[Opening RECORD EXCERPTS section]

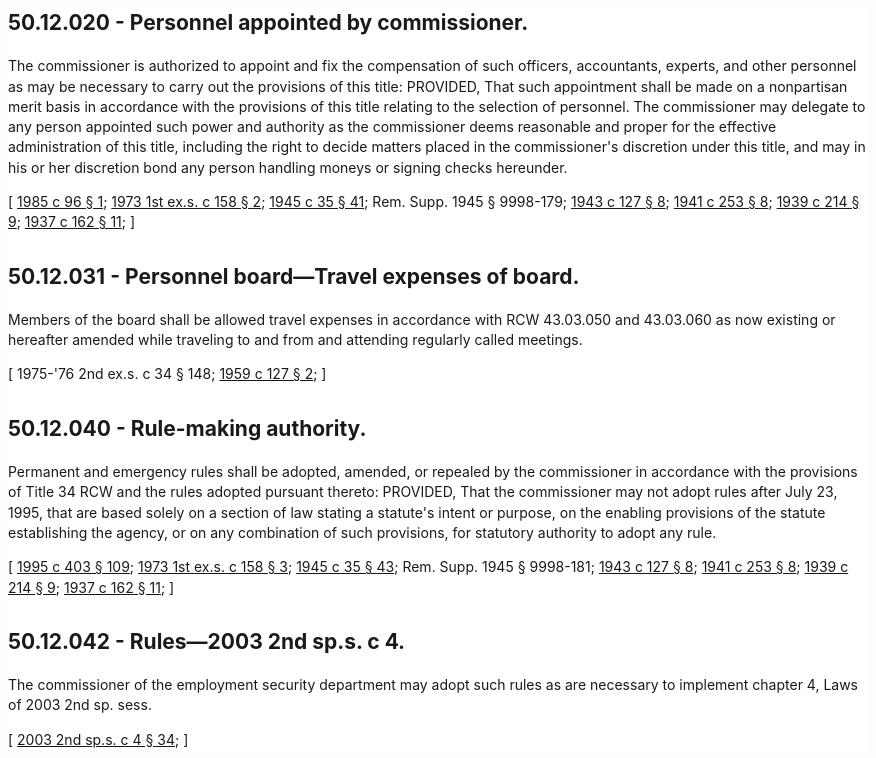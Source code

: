 ## 50.12.020 - Personnel appointed by commissioner.
The commissioner is authorized to appoint and fix the compensation of such officers, accountants, experts, and other personnel as may be necessary to carry out the provisions of this title: PROVIDED, That such appointment shall be made on a nonpartisan merit basis in accordance with the provisions of this title relating to the selection of personnel. The commissioner may delegate to any person appointed such power and authority as the commissioner deems reasonable and proper for the effective administration of this title, including the right to decide matters placed in the commissioner's discretion under this title, and may in his or her discretion bond any person handling moneys or signing checks hereunder.

\[ [1985 c 96 § 1](http://leg.wa.gov/CodeReviser/documents/sessionlaw/1985c96.pdf?cite=1985%20c%2096%20§%201); [1973 1st ex.s. c 158 § 2](http://leg.wa.gov/CodeReviser/documents/sessionlaw/1973ex1c158.pdf?cite=1973%201st%20ex.s.%20c%20158%20§%202); [1945 c 35 § 41](http://leg.wa.gov/CodeReviser/documents/sessionlaw/1945c35.pdf?cite=1945%20c%2035%20§%2041); Rem. Supp. 1945 § 9998-179; [1943 c 127 § 8](http://leg.wa.gov/CodeReviser/documents/sessionlaw/1943c127.pdf?cite=1943%20c%20127%20§%208); [1941 c 253 § 8](http://leg.wa.gov/CodeReviser/documents/sessionlaw/1941c253.pdf?cite=1941%20c%20253%20§%208); [1939 c 214 § 9](http://leg.wa.gov/CodeReviser/documents/sessionlaw/1939c214.pdf?cite=1939%20c%20214%20§%209); [1937 c 162 § 11](http://leg.wa.gov/CodeReviser/documents/sessionlaw/1937c162.pdf?cite=1937%20c%20162%20§%2011); \]

## 50.12.031 - Personnel board—Travel expenses of board.
Members of the board shall be allowed travel expenses in accordance with RCW 43.03.050 and 43.03.060 as now existing or hereafter amended while traveling to and from and attending regularly called meetings.

\[ 1975-'76 2nd ex.s. c 34 § 148; [1959 c 127 § 2](http://leg.wa.gov/CodeReviser/documents/sessionlaw/1959c127.pdf?cite=1959%20c%20127%20§%202); \]

## 50.12.040 - Rule-making authority.
Permanent and emergency rules shall be adopted, amended, or repealed by the commissioner in accordance with the provisions of Title 34 RCW and the rules adopted pursuant thereto: PROVIDED, That the commissioner may not adopt rules after July 23, 1995, that are based solely on a section of law stating a statute's intent or purpose, on the enabling provisions of the statute establishing the agency, or on any combination of such provisions, for statutory authority to adopt any rule.

\[ [1995 c 403 § 109](http://lawfilesext.leg.wa.gov/biennium/1995-96/Pdf/Bills/Session%20Laws/House/1010-S.SL.pdf?cite=1995%20c%20403%20§%20109); [1973 1st ex.s. c 158 § 3](http://leg.wa.gov/CodeReviser/documents/sessionlaw/1973ex1c158.pdf?cite=1973%201st%20ex.s.%20c%20158%20§%203); [1945 c 35 § 43](http://leg.wa.gov/CodeReviser/documents/sessionlaw/1945c35.pdf?cite=1945%20c%2035%20§%2043); Rem. Supp. 1945 § 9998-181; [1943 c 127 § 8](http://leg.wa.gov/CodeReviser/documents/sessionlaw/1943c127.pdf?cite=1943%20c%20127%20§%208); [1941 c 253 § 8](http://leg.wa.gov/CodeReviser/documents/sessionlaw/1941c253.pdf?cite=1941%20c%20253%20§%208); [1939 c 214 § 9](http://leg.wa.gov/CodeReviser/documents/sessionlaw/1939c214.pdf?cite=1939%20c%20214%20§%209); [1937 c 162 § 11](http://leg.wa.gov/CodeReviser/documents/sessionlaw/1937c162.pdf?cite=1937%20c%20162%20§%2011); \]

## 50.12.042 - Rules—2003 2nd sp.s. c 4.
The commissioner of the employment security department may adopt such rules as are necessary to implement chapter 4, Laws of 2003 2nd sp. sess.

\[ [2003 2nd sp.s. c 4 § 34](http://lawfilesext.leg.wa.gov/biennium/2003-04/Pdf/Bills/Session%20Laws/Senate/6097.SL.pdf?cite=2003%202nd%20sp.s.%20c%204%20§%2034); \]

[Closing RECORD EXCERPTS section]

_WHAT IS EXPECTED:_ Nothing may be altered when you restate the records, but every picture must be dropped.

_ANSWER TO THIS PROBLEM:_
Source code

: ## 50.12.020 - Personnel appointed by commissioner.
The commissioner is authorized to appoint and fix the compensation of such officers, accountants, experts, and other personnel as may be necessary to carry out the provisions of this title: PROVIDED, That such appointment shall be made on a nonpartisan merit basis in accordance with the provisions of this title relating to the selection of personnel. The commissioner may delegate to any person appointed such power and authority as the commissioner deems reasonable and proper for the effective administration of this title, including the right to decide matters placed in the commissioner's discretion under this title, and may in his or her discretion bond any person handling moneys or signing checks hereunder.

\[ [1985 c 96 § 1](http://leg.wa.gov/CodeReviser/documents/sessionlaw/1985c96.pdf?cite=1985%20c%2096%20§%201); [1973 1st ex.s. c 158 § 2](http://leg.wa.gov/CodeReviser/documents/sessionlaw/1973ex1c158.pdf?cite=1973%201st%20ex.s.%20c%20158%20§%202); [1945 c 35 § 41](http://leg.wa.gov/CodeReviser/documents/sessionlaw/1945c35.pdf?cite=1945%20c%2035%20§%2041); Rem. Supp. 1945 § 9998-179; [1943 c 127 § 8](http://leg.wa.gov/CodeReviser/documents/sessionlaw/1943c127.pdf?cite=1943%20c%20127%20§%208); [1941 c 253 § 8](http://leg.wa.gov/CodeReviser/documents/sessionlaw/1941c253.pdf?cite=1941%20c%20253%20§%208); [1939 c 214 § 9](http://leg.wa.gov/CodeReviser/documents/sessionlaw/1939c214.pdf?cite=1939%20c%20214%20§%209); [1937 c 162 § 11](http://leg.wa.gov/CodeReviser/documents/sessionlaw/1937c162.pdf?cite=1937%20c%20162%20§%2011); \]

## 50.12.031 - Personnel board—Travel expenses of board.
Members of the board shall be allowed travel expenses in accordance with RCW 43.03.050 and 43.03.060 as now existing or hereafter amended while traveling to and from and attending regularly called meetings.

\[ 1975-'76 2nd ex.s. c 34 § 148; [1959 c 127 § 2](http://leg.wa.gov/CodeReviser/documents/sessionlaw/1959c127.pdf?cite=1959%20c%20127%20§%202); \]

## 50.12.040 - Rule-making authority.
Permanent and emergency rules shall be adopted, amended, or repealed by the commissioner in accordance with the provisions of Title 34 RCW and the rules adopted pursuant thereto: PROVIDED, That the commissioner may not adopt rules after July 23, 1995, that are based solely on a section of law stating a statute's intent or purpose, on the enabling provisions of the statute establishing the agency, or on any combination of such provisions, for statutory authority to adopt any rule.

\[ [1995 c 403 § 109](http://lawfilesext.leg.wa.gov/biennium/1995-96/Pdf/Bills/Session%20Laws/House/1010-S.SL.pdf?cite=1995%20c%20403%20§%20109); [1973 1st ex.s. c 158 § 3](http://leg.wa.gov/CodeReviser/documents/sessionlaw/1973ex1c158.pdf?cite=1973%201st%20ex.s.%20c%20158%20§%203); [1945 c 35 § 43](http://leg.wa.gov/CodeReviser/documents/sessionlaw/1945c35.pdf?cite=1945%20c%2035%20§%2043); Rem. Supp. 1945 § 9998-181; [1943 c 127 § 8](http://leg.wa.gov/CodeReviser/documents/sessionlaw/1943c127.pdf?cite=1943%20c%20127%20§%208); [1941 c 253 § 8](http://leg.wa.gov/CodeReviser/documents/sessionlaw/1941c253.pdf?cite=1941%20c%20253%20§%208); [1939 c 214 § 9](http://leg.wa.gov/CodeReviser/documents/sessionlaw/1939c214.pdf?cite=1939%20c%20214%20§%209); [1937 c 162 § 11](http://leg.wa.gov/CodeReviser/documents/sessionlaw/1937c162.pdf?cite=1937%20c%20162%20§%2011); \]

## 50.12.042 - Rules—2003 2nd sp.s. c 4.
The commissioner of the employment security department may adopt such rules as are necessary to implement chapter 4, Laws of 2003 2nd sp. sess.

\[ [2003 2nd sp.s. c 4 § 34](http://lawfilesext.leg.wa.gov/biennium/2003-04/Pdf/Bills/Session%20Laws/Senate/6097.SL.pdf?cite=2003%202nd%20sp.s.%20c%204%20§%2034); \]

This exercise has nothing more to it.